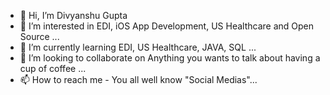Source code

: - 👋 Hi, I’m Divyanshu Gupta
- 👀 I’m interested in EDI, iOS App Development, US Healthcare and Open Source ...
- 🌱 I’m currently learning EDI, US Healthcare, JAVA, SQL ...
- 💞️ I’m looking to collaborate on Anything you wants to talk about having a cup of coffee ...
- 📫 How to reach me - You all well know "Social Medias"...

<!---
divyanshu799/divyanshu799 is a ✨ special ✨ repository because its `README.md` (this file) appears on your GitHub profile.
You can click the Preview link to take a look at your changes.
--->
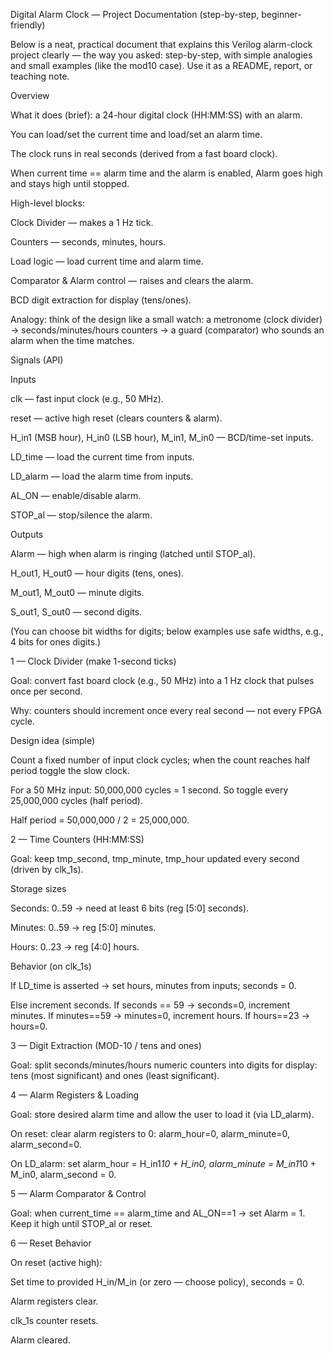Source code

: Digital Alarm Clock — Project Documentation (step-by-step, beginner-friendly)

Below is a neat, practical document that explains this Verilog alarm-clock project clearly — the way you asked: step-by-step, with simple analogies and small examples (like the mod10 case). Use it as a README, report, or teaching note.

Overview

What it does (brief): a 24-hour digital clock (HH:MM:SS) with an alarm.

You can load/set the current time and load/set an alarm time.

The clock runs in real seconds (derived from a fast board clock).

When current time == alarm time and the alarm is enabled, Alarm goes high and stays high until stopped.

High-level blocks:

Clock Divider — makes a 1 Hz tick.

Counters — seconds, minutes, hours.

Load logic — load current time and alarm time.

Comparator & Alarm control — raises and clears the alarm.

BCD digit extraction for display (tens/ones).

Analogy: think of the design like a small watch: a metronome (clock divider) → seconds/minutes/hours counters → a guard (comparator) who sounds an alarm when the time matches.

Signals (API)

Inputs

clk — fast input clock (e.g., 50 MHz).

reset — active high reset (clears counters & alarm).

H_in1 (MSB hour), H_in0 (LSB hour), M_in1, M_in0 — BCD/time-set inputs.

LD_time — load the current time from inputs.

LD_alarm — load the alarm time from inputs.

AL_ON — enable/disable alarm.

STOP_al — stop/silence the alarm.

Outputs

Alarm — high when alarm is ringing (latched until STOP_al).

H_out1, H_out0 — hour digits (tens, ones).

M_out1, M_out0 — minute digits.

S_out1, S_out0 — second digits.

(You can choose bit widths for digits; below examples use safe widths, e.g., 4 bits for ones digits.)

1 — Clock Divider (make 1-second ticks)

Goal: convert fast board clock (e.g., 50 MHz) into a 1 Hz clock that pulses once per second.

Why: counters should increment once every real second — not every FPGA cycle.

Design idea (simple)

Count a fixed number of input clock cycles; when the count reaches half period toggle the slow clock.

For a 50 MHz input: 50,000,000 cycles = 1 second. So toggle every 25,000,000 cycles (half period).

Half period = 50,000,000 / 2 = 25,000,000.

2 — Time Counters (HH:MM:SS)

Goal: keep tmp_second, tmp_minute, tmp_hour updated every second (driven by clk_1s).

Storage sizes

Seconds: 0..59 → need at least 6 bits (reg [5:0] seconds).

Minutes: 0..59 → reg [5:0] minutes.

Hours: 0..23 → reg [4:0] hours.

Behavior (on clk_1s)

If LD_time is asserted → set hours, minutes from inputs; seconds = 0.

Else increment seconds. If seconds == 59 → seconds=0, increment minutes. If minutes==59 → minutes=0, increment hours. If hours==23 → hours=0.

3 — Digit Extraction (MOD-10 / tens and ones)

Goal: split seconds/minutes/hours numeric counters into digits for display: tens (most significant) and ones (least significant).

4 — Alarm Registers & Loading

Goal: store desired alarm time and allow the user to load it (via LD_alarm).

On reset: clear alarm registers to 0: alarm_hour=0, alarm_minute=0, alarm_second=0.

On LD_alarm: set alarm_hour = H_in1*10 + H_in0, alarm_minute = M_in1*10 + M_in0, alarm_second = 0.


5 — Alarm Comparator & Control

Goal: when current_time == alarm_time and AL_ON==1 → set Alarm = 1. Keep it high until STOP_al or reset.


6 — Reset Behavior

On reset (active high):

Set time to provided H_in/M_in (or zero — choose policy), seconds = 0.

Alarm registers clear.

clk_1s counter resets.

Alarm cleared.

Problem requirements |
Reproduce the data exactly as it appears above. Pictures are to be left out.

Answer area |
Source code

: - 👋 Hi, I’m Divyanshu Gupta
- 👀 I’m interested in EDI, iOS App Development, US Healthcare and Open Source ...
- 🌱 I’m currently learning EDI, US Healthcare, JAVA, SQL ...
- 💞️ I’m looking to collaborate on Anything you wants to talk about having a cup of coffee ...
- 📫 How to reach me - You all well know "Social Medias"...

<!---
divyanshu799/divyanshu799 is a ✨ special ✨ repository because its `README.md` (this file) appears on your GitHub profile.
You can click the Preview link to take a look at your changes.
--->
Source code

: Digital Alarm Clock — Project Documentation (step-by-step, beginner-friendly)

Below is a neat, practical document that explains this Verilog alarm-clock project clearly — the way you asked: step-by-step, with simple analogies and small examples (like the mod10 case). Use it as a README, report, or teaching note.

Overview

What it does (brief): a 24-hour digital clock (HH:MM:SS) with an alarm.

You can load/set the current time and load/set an alarm time.

The clock runs in real seconds (derived from a fast board clock).

When current time == alarm time and the alarm is enabled, Alarm goes high and stays high until stopped.

High-level blocks:

Clock Divider — makes a 1 Hz tick.

Counters — seconds, minutes, hours.

Load logic — load current time and alarm time.

Comparator & Alarm control — raises and clears the alarm.

BCD digit extraction for display (tens/ones).

Analogy: think of the design like a small watch: a metronome (clock divider) → seconds/minutes/hours counters → a guard (comparator) who sounds an alarm when the time matches.

Signals (API)

Inputs

clk — fast input clock (e.g., 50 MHz).

reset — active high reset (clears counters & alarm).

H_in1 (MSB hour), H_in0 (LSB hour), M_in1, M_in0 — BCD/time-set inputs.

LD_time — load the current time from inputs.

LD_alarm — load the alarm time from inputs.

AL_ON — enable/disable alarm.

STOP_al — stop/silence the alarm.

Outputs

Alarm — high when alarm is ringing (latched until STOP_al).

H_out1, H_out0 — hour digits (tens, ones).

M_out1, M_out0 — minute digits.

S_out1, S_out0 — second digits.

(You can choose bit widths for digits; below examples use safe widths, e.g., 4 bits for ones digits.)

1 — Clock Divider (make 1-second ticks)

Goal: convert fast board clock (e.g., 50 MHz) into a 1 Hz clock that pulses once per second.

Why: counters should increment once every real second — not every FPGA cycle.

Design idea (simple)

Count a fixed number of input clock cycles; when the count reaches half period toggle the slow clock.

For a 50 MHz input: 50,000,000 cycles = 1 second. So toggle every 25,000,000 cycles (half period).

Half period = 50,000,000 / 2 = 25,000,000.

2 — Time Counters (HH:MM:SS)

Goal: keep tmp_second, tmp_minute, tmp_hour updated every second (driven by clk_1s).

Storage sizes

Seconds: 0..59 → need at least 6 bits (reg [5:0] seconds).

Minutes: 0..59 → reg [5:0] minutes.

Hours: 0..23 → reg [4:0] hours.

Behavior (on clk_1s)

If LD_time is asserted → set hours, minutes from inputs; seconds = 0.

Else increment seconds. If seconds == 59 → seconds=0, increment minutes. If minutes==59 → minutes=0, increment hours. If hours==23 → hours=0.

3 — Digit Extraction (MOD-10 / tens and ones)

Goal: split seconds/minutes/hours numeric counters into digits for display: tens (most significant) and ones (least significant).

4 — Alarm Registers & Loading

Goal: store desired alarm time and allow the user to load it (via LD_alarm).

On reset: clear alarm registers to 0: alarm_hour=0, alarm_minute=0, alarm_second=0.

On LD_alarm: set alarm_hour = H_in1*10 + H_in0, alarm_minute = M_in1*10 + M_in0, alarm_second = 0.


5 — Alarm Comparator & Control

Goal: when current_time == alarm_time and AL_ON==1 → set Alarm = 1. Keep it high until STOP_al or reset.


6 — Reset Behavior

On reset (active high):

Set time to provided H_in/M_in (or zero — choose policy), seconds = 0.

Alarm registers clear.

clk_1s counter resets.

Alarm cleared.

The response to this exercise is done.